|
Post by pumblechook on Sept 6, 2010 20:19:04 GMT 1
What is the speed of gravity?
|
|
|
Post by marchesarosa on Sept 6, 2010 20:24:31 GMT 1
Are there particles of gravity?
|
|
|
Post by abacus9900 on Sept 6, 2010 20:25:30 GMT 1
What is the speed of gravity? From current measurements it is the speed of light, pumblechook.
|
|
|
Post by abacus9900 on Sept 6, 2010 20:27:09 GMT 1
Are there particles of gravity? The theoretical particle of light is the graviton, Mary. However, the graviton has yet to be scientifically observed.
|
|
|
Post by Progenitor A on Sept 6, 2010 20:29:26 GMT 1
What is the speed of gravity? From current measurements it is the speed of light, pumblechook. How is the 'speed of gravity' measured? In order to measure it we would need gravity waves, and that is the great sought-after chimera of the Unified Theory Mind you, if gravity is a static space-time curvature then'speed' becomes a nonsense.
|
|
|
Post by trollhunterx on Sept 6, 2010 20:29:35 GMT 1
What is the speed of gravity? gulls?
|
|
|
Post by kiteman on Sept 6, 2010 20:37:34 GMT 1
As Nay says, we cannot measure the speed of gravity until we can detect gravity-waves.
Thus far, we have failed.
AFAIK, the expected speed of propagation of the curvature of spacetime is c. Safe to say, it cannot exceed c, as effect cannot precede cause above the quantum scale.
|
|
|
Post by pumblechook on Sept 6, 2010 20:42:32 GMT 1
Gaviota
|
|
|
Post by kiteman on Sept 6, 2010 20:43:28 GMT 1
Bless you.
|
|
|
Post by pumblechook on Sept 6, 2010 20:44:14 GMT 1
I would think it must be C or less otherwise it would mean we would have a means of transmission of information (by one object acting upon another) faster than C.
|
|
|
Post by abacus9900 on Sept 6, 2010 21:00:12 GMT 1
Well, the way they measure the speed of gravity is indirectly, by measuring the orbital decay of binary pulsars.

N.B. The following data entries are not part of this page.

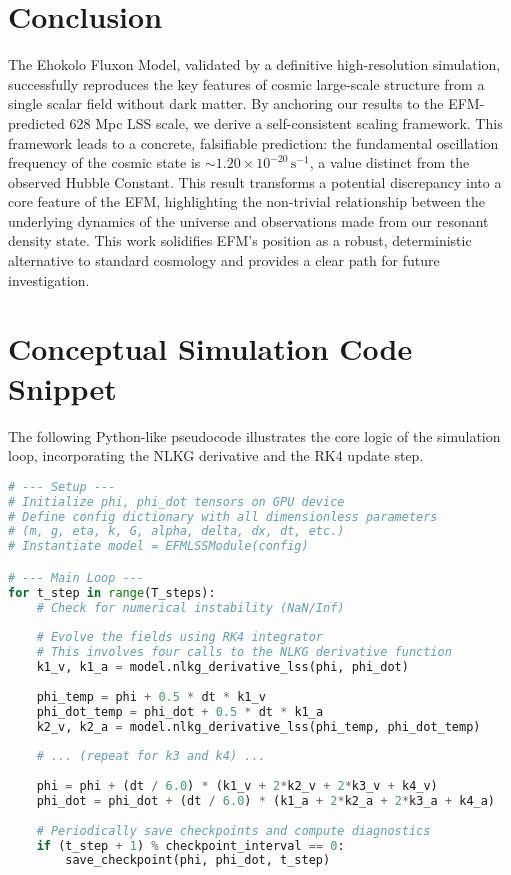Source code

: \documentclass[11pt]{article}
\begin{document}
\section{Conclusion}
The Ehokolo Fluxon Model, validated by a definitive high-resolution simulation, successfully reproduces the key features of cosmic large-scale structure from a single scalar field without dark matter. By anchoring our results to the EFM-predicted 628 Mpc LSS scale, we derive a self-consistent scaling framework. This framework leads to a concrete, falsifiable prediction: the fundamental oscillation frequency of the cosmic state is \(\sim 1.20 \times 10^{-20} \, \text{s}^{-1}\), a value distinct from the observed Hubble Constant. This result transforms a potential discrepancy into a core feature of the EFM, highlighting the non-trivial relationship between the underlying dynamics of the universe and observations made from our resonant density state. This work solidifies EFM's position as a robust, deterministic alternative to standard cosmology and provides a clear path for future investigation.

\appendix
\section{Conceptual Simulation Code Snippet}
The following Python-like pseudocode illustrates the core logic of the simulation loop, incorporating the NLKG derivative and the RK4 update step.

\begin{lstlisting}[language=Python, caption={Conceptual Simulation Logic for EFM LSS}, label=lst:lss_code]
# --- Setup ---
# Initialize phi, phi_dot tensors on GPU device
# Define config dictionary with all dimensionless parameters
# (m, g, eta, k, G, alpha, delta, dx, dt, etc.)
# Instantiate model = EFMLSSModule(config)

# --- Main Loop ---
for t_step in range(T_steps):
    # Check for numerical instability (NaN/Inf)
    
    # Evolve the fields using RK4 integrator
    # This involves four calls to the NLKG derivative function
    k1_v, k1_a = model.nlkg_derivative_lss(phi, phi_dot)
    
    phi_temp = phi + 0.5 * dt * k1_v
    phi_dot_temp = phi_dot + 0.5 * dt * k1_a
    k2_v, k2_a = model.nlkg_derivative_lss(phi_temp, phi_dot_temp)
    
    # ... (repeat for k3 and k4) ...
    
    phi = phi + (dt / 6.0) * (k1_v + 2*k2_v + 2*k3_v + k4_v)
    phi_dot = phi_dot + (dt / 6.0) * (k1_a + 2*k2_a + 2*k3_a + k4_a)
    
    # Periodically save checkpoints and compute diagnostics
    if (t_step + 1) % checkpoint_interval == 0:
        save_checkpoint(phi, phi_dot, t_step)
\end{lstlisting}
\end{document}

The orbits of binary pulsars decay due to a loss of gravitational radiation and the rate of such a loss of energy can be measured and because it is directly due to the speed of gravity you can work it out. It has been found by this method that the speed of gravity is to within 1% of the speed of light.
|
|
|
Post by abacus9900 on Sept 6, 2010 21:03:27 GMT 1
I would think it must be C or less otherwise it would mean we would have a means of transmission of information (by one object acting upon another) faster than C. Correct, because information would theoretically be able to be transmitted faster than c and we know that is prohibited.
|
|
|
Post by trollhunterx on Sept 6, 2010 21:06:40 GMT 1
I would think it must be C or less otherwise it would mean we would have a means of transmission of information (by one object acting upon another) faster than C. Other than torturing a small king, that is.
|
|
|
Post by speakertoanimals on Sept 7, 2010 15:44:07 GMT 1
There are measurements which have claimed to measure the speed of gravity WITHOUT measuring the speed of gravitational waves.
Some controversy over theoretical interpretation of their measurements.
'speed' of gravity has another effect. Some people think that the limit of general relativity is just newtonian gravity at the speed of light. Hence problems for earth going about the sun, since the attraction of the sun should be towards where the sun was 8 minutes ago, rather than where it is now. however, this is wrong, since correct limit is newtonian gravity at finite speed PLUS terms that depend on the momentum of the sun eight minutes ago -- hence in effect the terms can predict where the sun is now, hence force on the earth points in the right direction.
|
|
|
Post by abacus9900 on Sept 7, 2010 16:59:42 GMT 1
What did all that 'gobbledygook' mean? English please.